The BMA approached negotiations acknowledging financial limitations but determined to improve safety: it wanted no doctor to work more than 72 hours in a week; no more than four nights in a week on-call; a rest day either side of nights before starting back on day shifts; and facilities to sleep-in for those who otherwise make a dangerous long drive home.
The government was unwilling to accept these terms, and furthermore wanted to reduce breaks to just one 30 minute break in a ten hour on-call shift. As a recent viral video asked, could you save a life if you’d been up all night?
- But it is, also, about the money.
The new contract would mean a 15-40% pay-cut depending on your specialism, with GPs and emergency care doctors being some of the hardest hit. Let that sink in.
With wages starting beneath the national median anddecreasing yearly like all public sector pay, and out of pocket expenditure for licensing, exams and indemnities, junior doctors earn significantly less than the tabloids would have you believe. Their reports often use a cunning sleight of hand: taking the figures for the pay of those doctors doing the most private work – GPs who run a private practice and some consultants who run private clinics – and presenting the data as proof of ‘greedy’ public sector workers.
There are two ways doctors’ starting wages increase: extra pay for unsociable hours, and pay advancement as you progress through the ranks of seniority and responsibility. Both of these are under threat in the new contract.

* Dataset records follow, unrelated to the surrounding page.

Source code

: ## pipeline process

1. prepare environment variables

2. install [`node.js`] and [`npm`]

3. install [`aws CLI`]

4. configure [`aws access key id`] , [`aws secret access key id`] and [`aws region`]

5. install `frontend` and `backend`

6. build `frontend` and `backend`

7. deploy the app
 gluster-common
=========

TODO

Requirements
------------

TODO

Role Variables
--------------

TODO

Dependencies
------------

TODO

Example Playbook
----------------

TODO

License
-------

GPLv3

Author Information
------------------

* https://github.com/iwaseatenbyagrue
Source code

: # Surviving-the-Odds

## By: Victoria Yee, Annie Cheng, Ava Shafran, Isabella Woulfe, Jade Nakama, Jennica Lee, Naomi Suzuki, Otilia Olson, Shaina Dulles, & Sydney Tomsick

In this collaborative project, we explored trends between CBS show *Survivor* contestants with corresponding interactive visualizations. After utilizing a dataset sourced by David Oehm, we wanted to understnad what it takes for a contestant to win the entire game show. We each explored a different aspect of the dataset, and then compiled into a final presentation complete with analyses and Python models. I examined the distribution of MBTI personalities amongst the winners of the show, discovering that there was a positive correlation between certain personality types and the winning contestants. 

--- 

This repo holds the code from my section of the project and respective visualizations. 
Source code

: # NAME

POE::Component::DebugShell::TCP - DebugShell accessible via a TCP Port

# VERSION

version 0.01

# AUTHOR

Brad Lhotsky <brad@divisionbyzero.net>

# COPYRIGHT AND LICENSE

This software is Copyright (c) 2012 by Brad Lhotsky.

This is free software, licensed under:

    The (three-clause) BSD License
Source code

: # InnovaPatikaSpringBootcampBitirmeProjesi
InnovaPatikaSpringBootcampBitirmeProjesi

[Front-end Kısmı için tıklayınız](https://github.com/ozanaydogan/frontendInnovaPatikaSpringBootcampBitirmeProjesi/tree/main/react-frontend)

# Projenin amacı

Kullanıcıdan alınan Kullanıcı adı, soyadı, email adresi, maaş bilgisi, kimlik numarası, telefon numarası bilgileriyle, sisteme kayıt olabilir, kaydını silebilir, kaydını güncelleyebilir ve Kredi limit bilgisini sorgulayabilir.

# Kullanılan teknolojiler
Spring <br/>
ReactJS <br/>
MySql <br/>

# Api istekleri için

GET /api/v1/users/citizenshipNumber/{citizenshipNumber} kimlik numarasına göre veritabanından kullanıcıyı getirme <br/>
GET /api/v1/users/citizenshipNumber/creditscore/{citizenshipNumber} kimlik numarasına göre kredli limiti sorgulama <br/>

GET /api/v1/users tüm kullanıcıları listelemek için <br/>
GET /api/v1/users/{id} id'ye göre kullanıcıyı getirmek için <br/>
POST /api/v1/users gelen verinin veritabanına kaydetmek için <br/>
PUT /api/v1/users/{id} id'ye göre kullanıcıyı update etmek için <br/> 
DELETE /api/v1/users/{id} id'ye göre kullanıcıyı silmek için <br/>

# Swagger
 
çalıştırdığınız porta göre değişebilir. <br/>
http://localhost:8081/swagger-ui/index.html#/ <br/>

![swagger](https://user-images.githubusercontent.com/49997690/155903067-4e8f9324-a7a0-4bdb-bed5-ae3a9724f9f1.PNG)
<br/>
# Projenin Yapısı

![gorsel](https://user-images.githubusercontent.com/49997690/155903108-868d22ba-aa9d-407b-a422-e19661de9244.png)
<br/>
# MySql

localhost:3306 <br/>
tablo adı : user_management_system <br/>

The government has suggested that working from 7am until 10pm Monday to Saturday are sociable hours – and therefore should not be paid extra – which is funny considering MPs just reduced their own working hours and increased their own pay. As for pay progression with seniority, no actual offer was made.
- The changes hit women hardest.
The contract changes penalise those who take time out to start a family and those who work part-time –overwhelmingly affecting women in both cases. Additionally there are concerns that changes to breaks will make work more dangerous for pregnant women. As noted above GPs will be amongst those taking the largest wage cut, one of the few specialisms with more women than men.
- No confidence in Jeremy Hunt.
More than 200k people signed the petition to debate a vote of no confidence in Jeremy Hunt. He wrongly and infamously implied that doctors don’t work at night or weekends. After blaming the A&E crisis last winter on people attending inappropriately (rather than, say, the reduction of roughly 13k hospital beds over the last five years), Mr Hunt felt it was appropriate to take his own children to A&E rather than wait for an appointment like, you know, the rest of us commoners.
But most of all:
- This was an imposition, not a negotiation.
Hunt and the government have shown a complete disdain for even the barest semblance of actual negotiation. When the BMA walked away from negotiations a year ago, it wasn’t as a strategy to get better terms, it was because the negotiations were a farce. It has taken the threat of industrial action for a pathetic attempt at reconciliation to come from the Department of Health, full of vague, unconvincing rhetoric. It is too little, too late. No fruitful discussions can continue with Hunt as health secretary. We have no reason to believe in his word or his competence.
We deserve more. Doctors do not take strike action lightly. Whilst we will always maintain emergency and essential services, the BMA will be balloting its members to strike against the contract in the next month. We hope to see you on the picket lines.